Béliveau revient souvent sur le fait qu'il est perturbé quand il constate que les femmes de sa vie s'inquiètent à son sujet. Il ne voudrait jamais constituer un poids pour elle. C'est pourquoi il insiste sur le fait qu'il aurait préféré mourir plutôt que de les obliger à pousser son fauteuil roulant. À ce sujet, il raconte une expérience touchante qu'il a vécue durant son séjour à l'hôpital.

Un soir qu'il regagnait sa chambre après le départ de sa femme et de sa fille, il a aperçu une famille complète en pleurs dans un couloir. Le père, pas très âgé, probablement victime d'un AVC lui aussi, avait perdu l'usage de la parole. Il s'est arrêté pour leur parler. Il a tenté de les encourager en leur disant que ces choses-là se replacent parfois avec le temps, même s'il n'en était pas très sûr lui-même.

«Je suis retourné à ma chambre en me disant que cela aurait pu m'arriver et que cette famille en pleurs dans le couloir aurait pu être la mienne, souligne-t-il. Quand tout ce que j'ai accompli dans ma vie a souvent nécessité que je sois un meneur, je ne pourrais pas accepter de dépendre des autres dans les derniers moments de ma vie.»

Il lui faut s'arrêter

Quand on lui demande si cet avertissement majeur signifie qu'il rentrera maintenant dans ses terres en cessant complètement ses activités à l'âge respectable de 78 ans, il répond «probablement», sans trop de conviction.

Il sait qu'on continuera de frapper à sa porte.
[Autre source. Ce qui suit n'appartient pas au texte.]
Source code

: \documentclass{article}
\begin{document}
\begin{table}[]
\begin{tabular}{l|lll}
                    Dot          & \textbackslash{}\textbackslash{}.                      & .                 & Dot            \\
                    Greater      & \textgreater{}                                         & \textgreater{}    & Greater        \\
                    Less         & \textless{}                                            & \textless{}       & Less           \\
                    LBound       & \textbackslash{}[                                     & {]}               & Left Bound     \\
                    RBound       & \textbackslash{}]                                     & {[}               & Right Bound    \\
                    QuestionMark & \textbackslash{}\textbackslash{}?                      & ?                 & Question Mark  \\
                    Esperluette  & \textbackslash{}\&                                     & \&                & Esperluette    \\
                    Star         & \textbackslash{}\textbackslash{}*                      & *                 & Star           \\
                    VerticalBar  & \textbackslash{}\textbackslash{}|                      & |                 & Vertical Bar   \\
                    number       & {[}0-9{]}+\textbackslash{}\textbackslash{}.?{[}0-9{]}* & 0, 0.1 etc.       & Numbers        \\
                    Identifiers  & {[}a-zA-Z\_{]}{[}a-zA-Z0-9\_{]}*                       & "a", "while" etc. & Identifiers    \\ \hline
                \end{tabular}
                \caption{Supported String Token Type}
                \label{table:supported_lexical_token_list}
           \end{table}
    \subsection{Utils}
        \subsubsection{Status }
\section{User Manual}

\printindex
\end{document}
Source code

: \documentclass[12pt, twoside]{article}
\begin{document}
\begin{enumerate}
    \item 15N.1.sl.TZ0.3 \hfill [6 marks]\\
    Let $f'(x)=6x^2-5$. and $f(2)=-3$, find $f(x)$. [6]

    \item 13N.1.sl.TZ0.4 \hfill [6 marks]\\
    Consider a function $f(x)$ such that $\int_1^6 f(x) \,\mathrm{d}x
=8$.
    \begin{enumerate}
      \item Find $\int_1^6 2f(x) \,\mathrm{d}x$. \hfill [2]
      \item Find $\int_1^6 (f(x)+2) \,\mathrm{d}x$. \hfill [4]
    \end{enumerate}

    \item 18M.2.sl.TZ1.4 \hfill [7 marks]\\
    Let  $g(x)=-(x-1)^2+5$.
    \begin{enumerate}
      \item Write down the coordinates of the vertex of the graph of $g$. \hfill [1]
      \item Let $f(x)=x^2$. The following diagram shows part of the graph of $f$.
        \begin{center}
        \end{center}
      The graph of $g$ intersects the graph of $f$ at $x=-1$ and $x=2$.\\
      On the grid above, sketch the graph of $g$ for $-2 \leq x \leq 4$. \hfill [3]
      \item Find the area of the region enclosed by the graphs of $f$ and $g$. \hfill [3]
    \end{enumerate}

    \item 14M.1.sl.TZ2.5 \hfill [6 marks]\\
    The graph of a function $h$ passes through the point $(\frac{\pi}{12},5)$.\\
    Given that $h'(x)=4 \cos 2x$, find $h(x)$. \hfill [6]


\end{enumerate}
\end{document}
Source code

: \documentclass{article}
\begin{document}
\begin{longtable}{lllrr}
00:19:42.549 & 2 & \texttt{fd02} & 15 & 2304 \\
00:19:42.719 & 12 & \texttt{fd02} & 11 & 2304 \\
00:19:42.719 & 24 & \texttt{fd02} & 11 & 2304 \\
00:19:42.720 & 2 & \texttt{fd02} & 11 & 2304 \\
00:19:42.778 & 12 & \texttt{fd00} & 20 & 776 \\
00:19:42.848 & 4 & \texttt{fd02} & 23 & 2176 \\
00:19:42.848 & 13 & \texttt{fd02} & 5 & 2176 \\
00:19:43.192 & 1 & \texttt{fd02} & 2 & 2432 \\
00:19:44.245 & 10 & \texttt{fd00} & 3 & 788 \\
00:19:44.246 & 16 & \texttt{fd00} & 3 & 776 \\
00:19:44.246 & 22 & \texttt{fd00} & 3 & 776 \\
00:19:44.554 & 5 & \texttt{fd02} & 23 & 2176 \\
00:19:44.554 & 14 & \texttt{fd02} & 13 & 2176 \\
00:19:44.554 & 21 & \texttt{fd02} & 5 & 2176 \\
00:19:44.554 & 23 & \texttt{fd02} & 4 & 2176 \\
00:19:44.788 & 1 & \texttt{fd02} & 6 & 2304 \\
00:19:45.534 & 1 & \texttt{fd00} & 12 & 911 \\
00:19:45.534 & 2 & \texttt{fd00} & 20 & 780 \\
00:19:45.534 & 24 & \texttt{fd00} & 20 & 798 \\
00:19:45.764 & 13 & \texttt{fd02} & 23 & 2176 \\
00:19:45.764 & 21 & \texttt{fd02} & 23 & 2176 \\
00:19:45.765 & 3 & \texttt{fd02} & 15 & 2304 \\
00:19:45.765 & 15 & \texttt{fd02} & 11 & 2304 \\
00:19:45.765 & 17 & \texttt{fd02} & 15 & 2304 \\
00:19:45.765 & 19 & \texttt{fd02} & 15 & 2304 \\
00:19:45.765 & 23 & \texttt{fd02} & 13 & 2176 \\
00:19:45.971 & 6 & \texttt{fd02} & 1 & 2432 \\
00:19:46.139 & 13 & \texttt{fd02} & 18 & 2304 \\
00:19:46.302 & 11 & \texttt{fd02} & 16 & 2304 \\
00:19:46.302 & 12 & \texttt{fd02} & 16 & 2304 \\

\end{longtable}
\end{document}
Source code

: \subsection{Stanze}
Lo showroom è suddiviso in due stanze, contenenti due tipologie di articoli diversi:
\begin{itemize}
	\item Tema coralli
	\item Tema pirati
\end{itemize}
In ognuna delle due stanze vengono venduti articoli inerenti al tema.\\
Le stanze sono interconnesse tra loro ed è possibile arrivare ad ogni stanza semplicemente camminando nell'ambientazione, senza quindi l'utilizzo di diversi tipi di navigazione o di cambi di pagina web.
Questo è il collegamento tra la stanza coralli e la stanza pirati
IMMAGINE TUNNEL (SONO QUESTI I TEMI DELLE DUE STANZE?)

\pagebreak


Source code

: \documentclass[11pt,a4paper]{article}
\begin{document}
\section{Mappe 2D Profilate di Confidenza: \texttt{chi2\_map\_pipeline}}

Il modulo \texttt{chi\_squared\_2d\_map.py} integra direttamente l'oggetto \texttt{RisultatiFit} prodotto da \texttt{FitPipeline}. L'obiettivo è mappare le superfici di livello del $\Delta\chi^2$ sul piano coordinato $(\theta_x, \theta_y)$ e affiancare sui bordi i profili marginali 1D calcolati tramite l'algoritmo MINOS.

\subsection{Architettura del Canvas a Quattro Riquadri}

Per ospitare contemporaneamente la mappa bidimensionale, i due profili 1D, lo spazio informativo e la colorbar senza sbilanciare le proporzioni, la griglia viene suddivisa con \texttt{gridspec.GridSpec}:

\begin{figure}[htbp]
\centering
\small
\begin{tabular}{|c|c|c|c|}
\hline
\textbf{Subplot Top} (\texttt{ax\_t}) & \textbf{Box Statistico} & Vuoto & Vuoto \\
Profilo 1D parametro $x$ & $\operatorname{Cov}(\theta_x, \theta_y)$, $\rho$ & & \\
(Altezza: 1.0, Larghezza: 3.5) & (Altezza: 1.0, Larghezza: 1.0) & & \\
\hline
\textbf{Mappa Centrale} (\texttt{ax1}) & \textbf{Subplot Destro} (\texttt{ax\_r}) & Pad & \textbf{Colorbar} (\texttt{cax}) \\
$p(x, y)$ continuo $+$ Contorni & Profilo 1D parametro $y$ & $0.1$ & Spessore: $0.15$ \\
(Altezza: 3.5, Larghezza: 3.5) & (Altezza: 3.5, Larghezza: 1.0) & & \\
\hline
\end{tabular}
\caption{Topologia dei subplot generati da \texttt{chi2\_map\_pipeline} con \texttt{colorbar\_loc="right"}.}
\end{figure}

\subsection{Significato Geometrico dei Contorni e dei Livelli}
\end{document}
Il sait aussi qu'il a toujours eu du mal à dire non. Peut-être que son corps répondra pour lui, finalement. Déjà, il affirme que quitter la maison et se rendre à l'aéroport constitue pour lui une montagne qu'il ne se sent plus capable de gravir. On le sent à la limite de ses énergies, lui qui a déjà beaucoup donné.

Il affirme qu'il fera beaucoup moins d'apparitions publiques, mais ça fait tellement longtemps qu'on l'entend, celle-là. En fait, il se demande encore quelle formule il pourrait utiliser pour dire non à des gens qu'il connaît depuis plus d'un demi-siècle.

«La situation la plus loufoque, je l'ai vécue dernièrement quand un homme que je connais bien m'a fait remarquer que le temps était venu pour moi de me reposer. J'en avais fait déjà suffisamment, m'a-t-il dit. Il n'avait pas fini de m'offrir ses recommandations qu'il m'a demandé si je pouvais présider son souper-bénéfice. Parfois, les gens pensent qu'ils sont les seuls à me demander une faveur», dit-il en souriant.

Cet AVC l'a frappé dans un bien mauvais moment. Il l'a empêché de remplir son mandat de capitaine honoraire de l'équipe canadienne de hockey aux Jeux olympiques de Vancouver. Dans son bilan de carrière, deux grands événements lui ont échappé: La série du siècle en 1972 et une présence aux Olympiques. Il était donc fébrile à l'idée d'apporter sa modeste contribution à ces Jeux.

«J'ai bien apprécié le geste de Steve Yzerman et de Bob Nicholson, de Hockey-Canada, qui m'ont téléphoné de l'aréna immédiatement avant le match de la finale pour me préciser qu'il aurait bien aimé que je sois là. J'ai été très déçu de ne pas pouvoir m'acquitter de cette mission. J'avais mes billets d'avion en poche avant cette mésaventure.»

Mais il y a pire dans la vie. Il est bien placé pour le savoir. Grâce au ciel, il a encore toutes ses facultés intellectuelles. Il n'est pas privé de sa motricité. Il peut encore jouir totalement des précieuses années qu'il lui reste.

«C'est ce que j'ai retenu de cette malchance, dit-il. Il ne faut pas se laisser assommer par les circonstances. J'ai considéré ça comme ma deuxième grande bataille en 10 ans. Heureusement, la Providence a voulu que je m'en sorte pas trop éclopé.»